WORK INSTRUCTION
Which lines of the data below include the string "long"? Return each of them.

Top of INFORMATION

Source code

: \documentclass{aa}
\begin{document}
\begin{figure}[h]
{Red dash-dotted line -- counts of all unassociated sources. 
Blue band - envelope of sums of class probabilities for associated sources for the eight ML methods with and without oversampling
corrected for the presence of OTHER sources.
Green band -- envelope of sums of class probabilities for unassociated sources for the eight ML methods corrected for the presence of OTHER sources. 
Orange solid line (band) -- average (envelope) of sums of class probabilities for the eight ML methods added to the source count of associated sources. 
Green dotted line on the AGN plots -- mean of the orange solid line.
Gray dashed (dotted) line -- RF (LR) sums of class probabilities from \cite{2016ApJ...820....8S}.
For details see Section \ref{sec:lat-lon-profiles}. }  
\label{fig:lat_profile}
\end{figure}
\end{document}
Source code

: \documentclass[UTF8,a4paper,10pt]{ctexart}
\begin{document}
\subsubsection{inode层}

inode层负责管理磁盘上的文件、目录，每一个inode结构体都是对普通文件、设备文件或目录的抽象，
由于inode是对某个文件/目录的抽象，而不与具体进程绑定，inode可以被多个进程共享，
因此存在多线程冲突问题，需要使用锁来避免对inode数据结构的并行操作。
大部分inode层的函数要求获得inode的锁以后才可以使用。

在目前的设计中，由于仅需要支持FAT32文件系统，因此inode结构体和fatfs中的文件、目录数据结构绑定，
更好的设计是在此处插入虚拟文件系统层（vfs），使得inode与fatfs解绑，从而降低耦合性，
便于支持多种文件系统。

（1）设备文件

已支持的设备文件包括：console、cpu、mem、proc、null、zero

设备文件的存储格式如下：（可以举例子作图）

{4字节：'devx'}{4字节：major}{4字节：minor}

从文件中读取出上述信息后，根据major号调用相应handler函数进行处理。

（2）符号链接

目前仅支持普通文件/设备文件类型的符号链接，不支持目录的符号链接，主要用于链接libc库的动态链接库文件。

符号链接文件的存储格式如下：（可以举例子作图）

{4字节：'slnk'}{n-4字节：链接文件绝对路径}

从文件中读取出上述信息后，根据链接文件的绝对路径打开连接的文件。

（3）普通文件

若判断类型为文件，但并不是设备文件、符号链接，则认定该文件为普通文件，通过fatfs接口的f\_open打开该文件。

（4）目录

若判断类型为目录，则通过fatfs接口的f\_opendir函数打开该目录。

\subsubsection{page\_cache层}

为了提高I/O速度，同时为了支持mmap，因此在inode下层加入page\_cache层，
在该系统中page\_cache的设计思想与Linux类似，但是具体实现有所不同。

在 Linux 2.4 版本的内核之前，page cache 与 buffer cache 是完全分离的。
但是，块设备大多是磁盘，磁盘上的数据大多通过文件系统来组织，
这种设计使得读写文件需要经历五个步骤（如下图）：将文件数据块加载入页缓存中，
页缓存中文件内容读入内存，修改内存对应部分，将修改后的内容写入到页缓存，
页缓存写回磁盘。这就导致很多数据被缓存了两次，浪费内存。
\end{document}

Bottom of INFORMATION
Top of INFORMATION

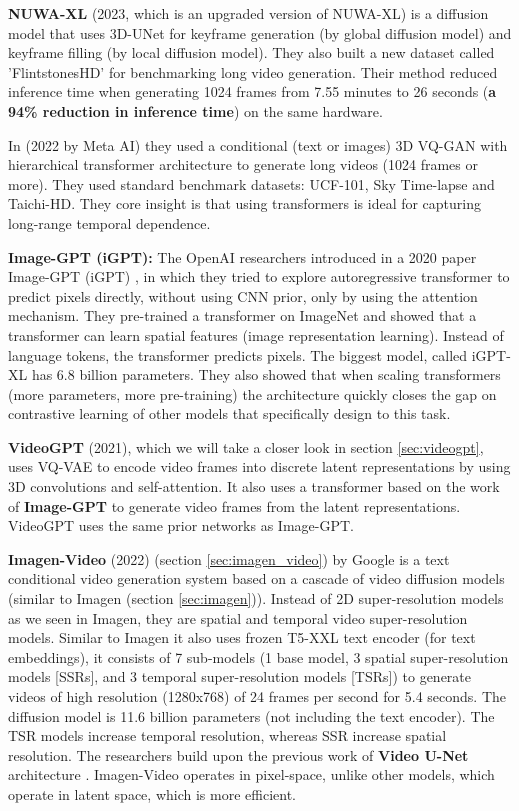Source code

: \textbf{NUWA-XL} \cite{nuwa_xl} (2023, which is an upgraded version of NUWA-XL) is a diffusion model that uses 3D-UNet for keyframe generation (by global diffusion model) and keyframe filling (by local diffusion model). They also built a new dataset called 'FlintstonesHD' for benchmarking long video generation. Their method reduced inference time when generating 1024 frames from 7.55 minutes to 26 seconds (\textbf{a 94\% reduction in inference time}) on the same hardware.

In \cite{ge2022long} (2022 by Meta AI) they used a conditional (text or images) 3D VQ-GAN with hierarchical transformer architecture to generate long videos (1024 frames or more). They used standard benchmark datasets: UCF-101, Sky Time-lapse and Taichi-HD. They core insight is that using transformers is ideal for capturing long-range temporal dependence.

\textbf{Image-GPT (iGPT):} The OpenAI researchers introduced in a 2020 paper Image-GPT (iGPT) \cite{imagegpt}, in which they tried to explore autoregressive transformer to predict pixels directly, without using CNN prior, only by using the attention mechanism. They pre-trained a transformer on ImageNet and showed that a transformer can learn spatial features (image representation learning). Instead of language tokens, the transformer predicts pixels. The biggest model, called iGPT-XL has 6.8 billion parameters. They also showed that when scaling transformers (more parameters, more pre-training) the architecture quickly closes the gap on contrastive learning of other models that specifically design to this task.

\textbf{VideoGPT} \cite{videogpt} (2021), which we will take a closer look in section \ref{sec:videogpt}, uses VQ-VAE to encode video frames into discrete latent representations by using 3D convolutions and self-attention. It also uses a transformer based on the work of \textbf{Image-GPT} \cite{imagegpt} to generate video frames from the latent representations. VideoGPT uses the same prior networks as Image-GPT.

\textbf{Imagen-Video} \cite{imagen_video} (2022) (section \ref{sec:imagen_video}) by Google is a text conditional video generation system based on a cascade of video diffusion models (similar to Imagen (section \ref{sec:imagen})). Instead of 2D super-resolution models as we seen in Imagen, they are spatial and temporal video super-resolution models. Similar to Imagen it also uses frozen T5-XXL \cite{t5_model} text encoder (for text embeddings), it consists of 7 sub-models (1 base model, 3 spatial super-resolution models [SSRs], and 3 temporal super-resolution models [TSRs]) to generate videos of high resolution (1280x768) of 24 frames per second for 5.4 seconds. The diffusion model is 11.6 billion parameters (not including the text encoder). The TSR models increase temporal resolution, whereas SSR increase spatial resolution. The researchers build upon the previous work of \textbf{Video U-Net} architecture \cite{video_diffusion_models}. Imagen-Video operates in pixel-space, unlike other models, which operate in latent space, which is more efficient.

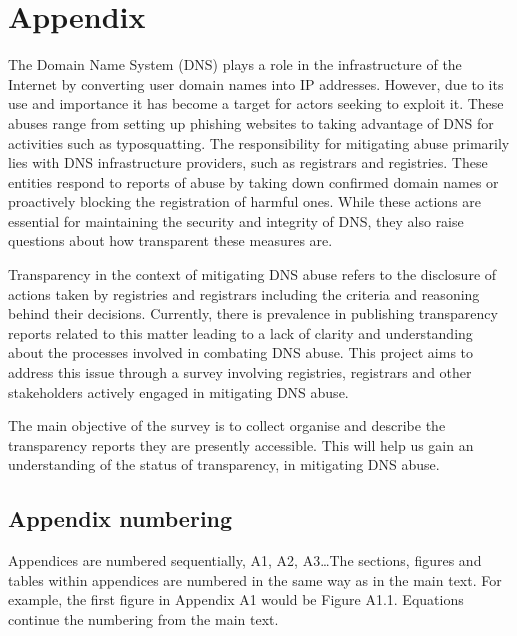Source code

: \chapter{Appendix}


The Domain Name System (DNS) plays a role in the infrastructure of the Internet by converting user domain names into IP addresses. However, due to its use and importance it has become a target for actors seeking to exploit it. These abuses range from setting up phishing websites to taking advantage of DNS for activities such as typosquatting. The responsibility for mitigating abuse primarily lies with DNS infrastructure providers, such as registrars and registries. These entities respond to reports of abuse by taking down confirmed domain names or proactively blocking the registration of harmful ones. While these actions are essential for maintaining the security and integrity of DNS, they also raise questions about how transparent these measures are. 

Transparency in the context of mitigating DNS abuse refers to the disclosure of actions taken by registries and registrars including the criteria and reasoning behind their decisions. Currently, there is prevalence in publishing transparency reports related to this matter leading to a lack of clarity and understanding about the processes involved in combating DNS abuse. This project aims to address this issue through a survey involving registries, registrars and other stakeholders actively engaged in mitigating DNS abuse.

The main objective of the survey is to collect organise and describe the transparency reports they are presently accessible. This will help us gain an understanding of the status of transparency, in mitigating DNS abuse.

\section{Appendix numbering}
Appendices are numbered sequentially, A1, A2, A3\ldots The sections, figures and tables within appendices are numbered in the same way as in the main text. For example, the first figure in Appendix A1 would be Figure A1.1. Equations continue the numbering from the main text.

Bottom of INFORMATION

RESPONSE BELOW
: \textbf{NUWA-XL} \cite{nuwa_xl} (2023, which is an upgraded version of NUWA-XL) is a diffusion model that uses 3D-UNet for keyframe generation (by global diffusion model) and keyframe filling (by local diffusion model). They also built a new dataset called 'FlintstonesHD' for benchmarking long video generation. Their method reduced inference time when generating 1024 frames from 7.55 minutes to 26 seconds (\textbf{a 94\% reduction in inference time}) on the same hardware.
In \cite{ge2022long} (2022 by Meta AI) they used a conditional (text or images) 3D VQ-GAN with hierarchical transformer architecture to generate long videos (1024 frames or more). They used standard benchmark datasets: UCF-101, Sky Time-lapse and Taichi-HD. They core insight is that using transformers is ideal for capturing long-range temporal dependence.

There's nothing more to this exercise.